Marina se llamó mi abuela. Murió hace dieciséis años. Junto a mi abuelo
recorrieron varios pueblos de la costa de Chiapas. Se dedicaron, entre
otras cosas, a la pesca del camarón. De pequeño pasé muchos días entre esas casas de palma y cielo despejado.
Mi madre me llevaba a pasar las vacaciones escolares con ellos. Ahí prendí a pronunciar, sin titubeos, la palabra atarraya. Siempre me gustaron los colores vivos de las canoas y el sonido que logra el agua cuando avanzan. Nunca entendí por qué los ojos de uno son más pequeños en esos lugares.
Crecí y crecieron también mis ganas de atrapar nostalgias en el tiempo.
Soy fotógrafo. Cada que puedo retorno a las playas en busca de imágenes. Imágenes donde pueda encontrar los pasos de Marina navegando la mañana y del aire que hacía mi abuelo al hamaquearse por las tardes.

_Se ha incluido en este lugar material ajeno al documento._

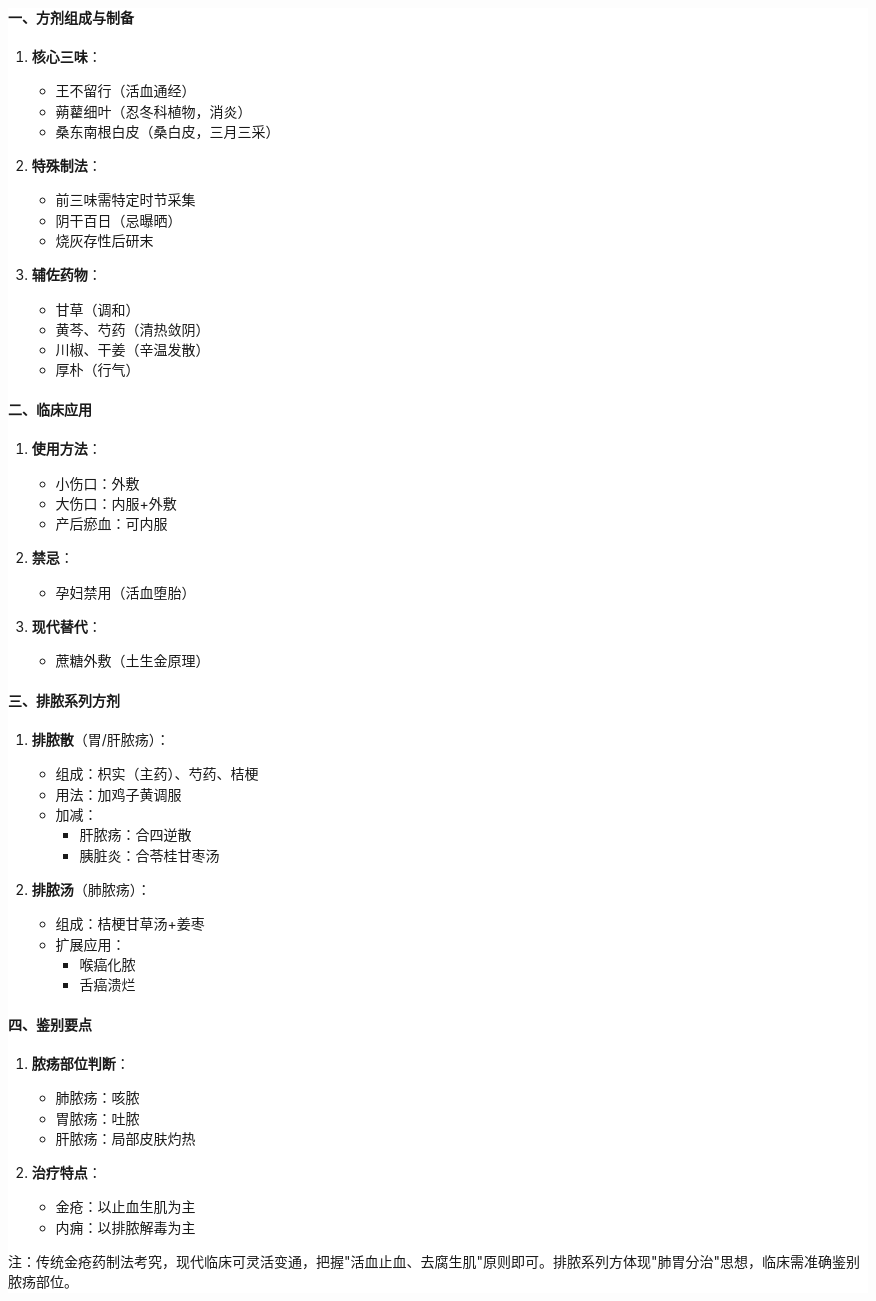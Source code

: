 #### 一、方剂组成与制备
1. **核心三味**：
   - 王不留行（活血通经）
   - 蒴藋细叶（忍冬科植物，消炎）
   - 桑东南根白皮（桑白皮，三月三采）

2. **特殊制法**：
   - 前三味需特定时节采集
   - 阴干百日（忌曝晒）
   - 烧灰存性后研末

3. **辅佐药物**：
   - 甘草（调和）
   - 黄芩、芍药（清热敛阴）
   - 川椒、干姜（辛温发散）
   - 厚朴（行气）

#### 二、临床应用
1. **使用方法**：
   - 小伤口：外敷
   - 大伤口：内服+外敷
   - 产后瘀血：可内服

2. **禁忌**：
   - 孕妇禁用（活血堕胎）

3. **现代替代**：
   - 蔗糖外敷（土生金原理）

#### 三、排脓系列方剂
1. **排脓散**（胃/肝脓疡）：
   - 组成：枳实（主药）、芍药、桔梗
   - 用法：加鸡子黄调服
   - 加减：
     * 肝脓疡：合四逆散
     * 胰脏炎：合苓桂甘枣汤

2. **排脓汤**（肺脓疡）：
   - 组成：桔梗甘草汤+姜枣
   - 扩展应用：
     * 喉癌化脓
     * 舌癌溃烂

#### 四、鉴别要点
1. **脓疡部位判断**：
   - 肺脓疡：咳脓
   - 胃脓疡：吐脓
   - 肝脓疡：局部皮肤灼热

2. **治疗特点**：
   - 金疮：以止血生肌为主
   - 内痈：以排脓解毒为主

注：传统金疮药制法考究，现代临床可灵活变通，把握"活血止血、去腐生肌"原则即可。排脓系列方体现"肺胃分治"思想，临床需准确鉴别脓疡部位。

¿Será acaso, la fotografía, la imagen viva de lo que ya no está o la imagen muerta de lo que aún existe? Quizá la repuesta se haya borrado de la arena o viaje pegada a la cáscara de un balón pateado por un niño asoleado. Qué importa. Hoy sé por qué me gusta tanto, un chingo, mirar hacia el mar.